___ THE DATA
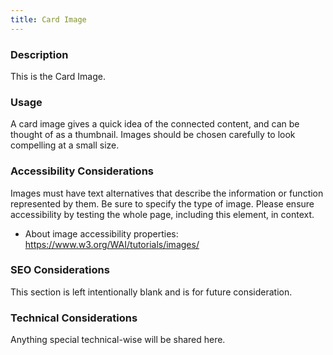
 ```yaml
---
title: Card Image
---
```


### Description
This is the Card Image.

### Usage
A card image gives a quick idea of the connected content, and can be thought of as a thumbnail. Images should be chosen carefully to look compelling at a small size.

### Accessibility Considerations
Images must have text alternatives that describe the information or function represented by them. Be sure to specify the type of image. Please ensure accessibility by testing the whole page, including this element, in context.

* About image accessibility properties: https://www.w3.org/WAI/tutorials/images/

### SEO Considerations
This section is left intentionally blank and is for future consideration.

### Technical Considerations
Anything special technical-wise will be shared here.
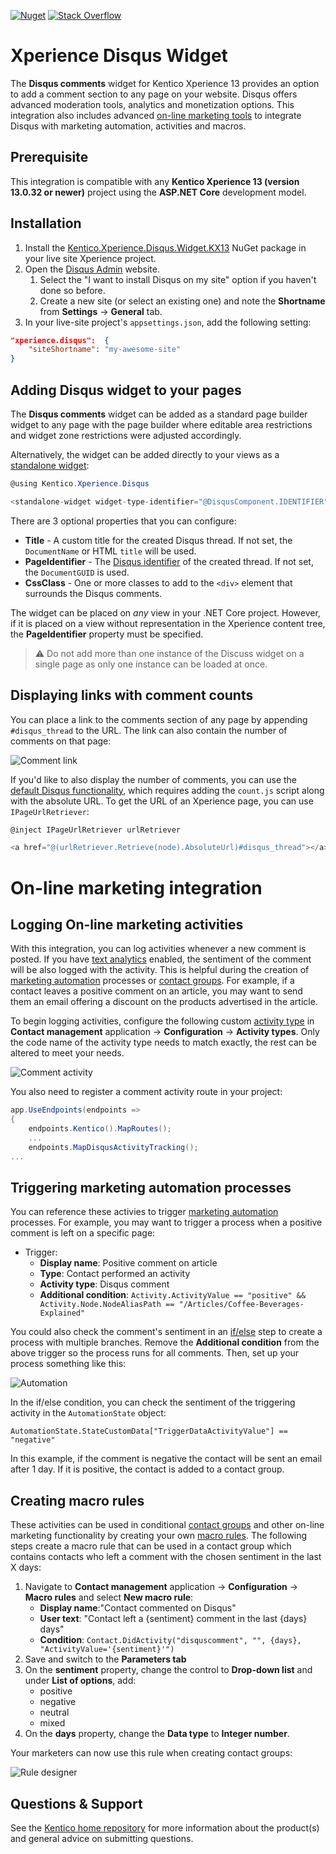 [![Nuget](https://img.shields.io/nuget/v/Kentico.Xperience.Disqus.Widget.KX13)](https://www.nuget.org/packages/Kentico.Xperience.Disqus.Widget.KX13)
[![Stack Overflow](https://img.shields.io/badge/Stack%20Overflow-ASK%20NOW-FE7A16.svg?logo=stackoverflow&logoColor=white)](https://stackoverflow.com/tags/kentico)

# Xperience Disqus Widget

The __Disqus comments__ widget for Kentico Xperience 13 provides an option to add a comment section to any page on your website. Disqus offers advanced moderation tools, analytics and monetization options. This integration also includes advanced [on-line marketing tools](#on-line-marketing-integration) to integrate Disqus with marketing automation, activities and macros.

## Prerequisite

This integration is compatible with any __Kentico Xperience 13 (version 13.0.32 or newer)__ project using the __ASP.NET Core__ development model. 

## Installation

1. Install the [Kentico.Xperience.Disqus.Widget.KX13](https://www.nuget.org/packages/Kentico.Xperience.Disqus.Widget.KX13) NuGet package in your live site Xperience project.
1. Open the [Disqus Admin](https://disqus.com/admin/) website.
    1. Select the "I want to install Disqus on my site" option if you haven't done so before.
    1. Create a new site (or select an existing one) and note the __Shortname__ from __Settings__ -> __General__ tab.
1. In your live-site project's `appsettings.json`, add the following setting:

```json
"xperience.disqus":  {
    "siteShortname": "my-awesome-site"
}
```

## Adding Disqus widget to your pages

The __Disqus comments__ widget can be added as a standard page builder widget to any page with the page builder where editable area restrictions and widget zone restrictions were adjusted accordingly.

Alternatively, the widget can be added directly to your views as a [standalone widget](https://docs.xperience.io/x/SQ2RBg):

```cs
@using Kentico.Xperience.Disqus

<standalone-widget widget-type-identifier="@DisqusComponent.IDENTIFIER" widget-properties="new DisqusComponentProperties()" />
```

There are 3 optional properties that you can configure:

- __Title__ - A custom title for the created Disqus thread. If not set, the `DocumentName` or HTML `title` will be used.
- __PageIdentifier__ - The [Disqus identifier](https://help.disqus.com/en/articles/1717082-what-is-a-disqus-identifier) of the created thread. If not set, the `DocumentGUID` is used.
- __CssClass__ - One or more classes to add to the `<div>` element that surrounds the Disqus comments.

The widget can be placed on _any_ view in your .NET Core project. However, if it is placed on a view without representation in the Xperience content tree, the __PageIdentifier__ property must be specified.

> :warning: Do not add more than one instance of the Discuss widget on a single page as only one instance can be loaded at once.

## Displaying links with comment counts

You can place a link to the comments section of any page by appending `#disqus_thread` to the URL. The link can also contain the number of comments on that page:

![Comment link](img/comment-link.png)

If you'd like to also display the number of comments, you can use the [default Disqus functionality](https://help.disqus.com/en/articles/1717274-adding-comment-count-links-to-your-home-page), which requires adding the `count.js` script along with the absolute URL. To get the URL of an Xperience page, you can use `IPageUrlRetriever`:

```cs
@inject IPageUrlRetriever urlRetriever

<a href="@(urlRetriever.Retrieve(node).AbsoluteUrl)#disqus_thread"></a>
```

# On-line marketing integration

## Logging On-line marketing activities

With this integration, you can log activities whenever a new comment is posted. If you have [text analytics](https://docs.xperience.io/x/XxffBw) enabled, the sentiment of the comment will be also logged with the activity. This is helpful during the creation of [marketing automation](https://docs.xperience.io/x/UgiRBg) processes or [contact groups](https://docs.xperience.io/x/ngiRBg). For example, if a contact leaves a positive comment on an article, you may want to send them an email offering a discount on the products advertised in the article.

To begin logging activities, configure the following custom [activity type](https://docs.xperience.io/x/_wiRBg) in __Contact management__ application -> __Configuration__ -> __Activity types__. Only the code name of the activity type needs to match exactly, the rest can be altered to meet your needs.

![Comment activity](img/activity-comment.png)

You also need to register a comment activity route in your project:
```cs
app.UseEndpoints(endpoints =>
{
    endpoints.Kentico().MapRoutes();
    ...
    endpoints.MapDisqusActivityTracking();
...
```

## Triggering marketing automation processes

You can reference these activies to trigger [marketing automation](https://docs.xperience.io/x/UgiRBg) processes. For example, you may want to trigger a process when a positive comment is left on a specific page:

- Trigger:
    - __Display name__: Positive comment on article
    - __Type__: Contact performed an activity
    - __Activity type__: Disqus comment
    - __Additional condition__: `Activity.ActivityValue == "positive" && Activity.Node.NodeAliasPath == "/Articles/Coffee-Beverages-Explained"`

You could also check the comment's sentiment in an [if/else](https://docs.xperience.io/x/3A_RBg) step to create a process with multiple branches. Remove the __Additional condition__ from the above trigger so the process runs for all comments. Then, set up your process something like this:

![Automation](/img/automation.png)

In the if/else condition, you can check the sentiment of the triggering activity in the `AutomationState` object:

`AutomationState.StateCustomData["TriggerDataActivityValue"] == "negative"`

In this example, if the comment is negative the contact will be sent an email after 1 day. If it is positive, the contact is added to a contact group.

## Creating macro rules

These activities can be used in conditional [contact groups](https://docs.xperience.io/x/ngiRBg) and other on-line marketing functionality by creating your own [macro rules](https://docs.xperience.io/x/7gyRBg). The following steps create a macro rule that can be used in a contact group which contains contacts who left a comment with the chosen sentiment in the last X days:

1. Navigate to __Contact management__ application -> __Configuration__  -> __Macro rules__ and select __New macro rule__:
    - __Display name__:"Contact commented on Disqus"
    - __User text__: "Contact left a {sentiment} comment in the last {days} days"
    - __Condition__: `Contact.DidActivity("disquscomment", "", {days}, "ActivityValue='{sentiment}'")`
2. Save and switch to the __Parameters tab__
3. On the __sentiment__ property, change the control to __Drop-down list__ and under __List of options__, add:
    - positive
    - negative
    - neutral
    - mixed
4. On the __days__ property, change the __Data type__ to __Integer number__.

Your marketers can now use this rule when creating contact groups:

![Rule designer](/img/rule-designer.png)

## Questions & Support

See the [Kentico home repository](https://github.com/Kentico/Home/blob/master/README.md) for more information about the product(s) and general advice on submitting questions.
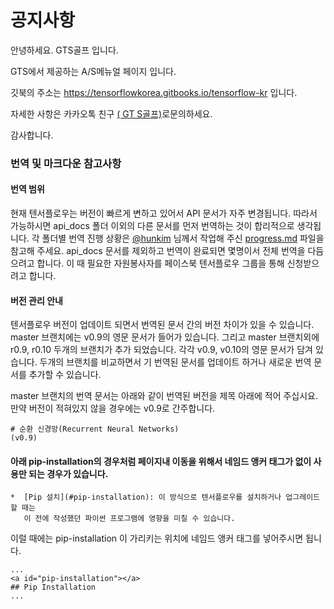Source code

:# 공지사항

안녕하세요. GTS골프 입니다.

GTS에서 제공하는 A/S메뉴얼 페이지 입니다.



깃북의 주소는 https://tensorflowkorea.gitbooks.io/tensorflow-kr 입니다.

자세한  사항은 카카오톡 친구 [( GT S골프)](https://tensorflowkorea.wordpress.com/2016/06/01/%ED%85%90%EC%84%9C%ED%94%8C%EB%A1%9C%EC%9A%B0-%EB%AC%B8%EC%84%9C-%ED%95%9C%EA%B8%80%ED%99%94/)로문의하세요.

감사합니다.

### 번역 및 마크다운 참고사항

#### 번역 범위

현재 텐서플로우는 버전이 빠르게 변하고 있어서 API 문서가 자주 변경됩니다. 따라서 가능하시면 api\_docs 폴더 이외의 다른 문서를 먼저 번역하는 것이 합리적으로 생각됩니다. 각 폴더별 번역 진행 상황은 [@hunkim](https://github.com/hunkim) 님께서 작업해 주신 [progress.md](progress.md) 파일을 참고해 주세요. api\_docs 문서를 제외하고 번역이 완료되면 몇명이서 전체 번역을 다듬으려고 합니다. 이 때 필요한 자원봉사자를 페이스북 텐서플로우 그룹을 통해 신청받으려고 합니다.

#### 버전 관리 안내

텐서플로우 버전이 업데이트 되면서 번역된 문서 간의 버전 차이가 있을 수 있습니다. master 브랜치에는 v0.9의 영문 문서가 들어가 있습니다. 그리고 master 브랜치외에 r0.9, r0.10 두개의 브랜치가 추가 되었습니다. 각각 v0.9, v0.10의 영문 문서가 담겨 있습니다. 두개의 브랜치를 비교하면서 기 번역된 문서를 업데이트 하거나 새로운 번역 문서를 추가할 수 있습니다.

master 브랜치의 번역 문서는 아래와 같이 번역된 버전을 제목 아래에 적어 주십시요. 만약 버전이 적혀있지 않을 경우에는 v0.9로 간주합니다.

```
# 순환 신경망(Recurrent Neural Networks)
(v0.9)
```

#### 아래 pip-installation의 경우처럼 페이지내 이동을 위해서 네임드 앵커 태그가 없이 사용만 되는 경우가 있습니다.

```
*  [Pip 설치](#pip-installation): 이 방식으로 텐서플로우를 설치하거나 업그레이드할 때는
   이 전에 작성했던 파이썬 프로그램에 영향을 미칠 수 있습니다.
```

이럴 때에는 pip-installation 이 가리키는 위치에 네임드 앵커 태그를 넣어주시면 됩니다.

```
...
<a id="pip-installation"></a>
## Pip Installation
...
```
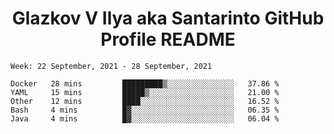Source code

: <h1 align="center">Glazkov V Ilya aka Santarinto GitHub Profile README</h1>

<!--START_SECTION:waka-->
```text
Week: 22 September, 2021 - 28 September, 2021

Docker   28 mins         █████████▒░░░░░░░░░░░░░░░   37.86 % 
YAML     15 mins         █████▒░░░░░░░░░░░░░░░░░░░   21.00 % 
Other    12 mins         ████░░░░░░░░░░░░░░░░░░░░░   16.52 % 
Bash     4 mins          █▓░░░░░░░░░░░░░░░░░░░░░░░   06.35 % 
Java     4 mins          █▓░░░░░░░░░░░░░░░░░░░░░░░   06.04 % 
```
<!--END_SECTION:waka-->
______
TASK DESCRIPTION: The required output is every line above that contains the string "tensorflowkorea".

EXERCISE SOLUTION:
깃북의 주소는 https://tensorflowkorea.gitbooks.io/tensorflow-kr 입니다.
자세한  사항은 카카오톡 친구 [( GT S골프)](https://tensorflowkorea.wordpress.com/2016/06/01/%ED%85%90%EC%84%9C%ED%94%8C%EB%A1%9C%EC%9A%B0-%EB%AC%B8%EC%84%9C-%ED%95%9C%EA%B8%80%ED%99%94/)로문의하세요.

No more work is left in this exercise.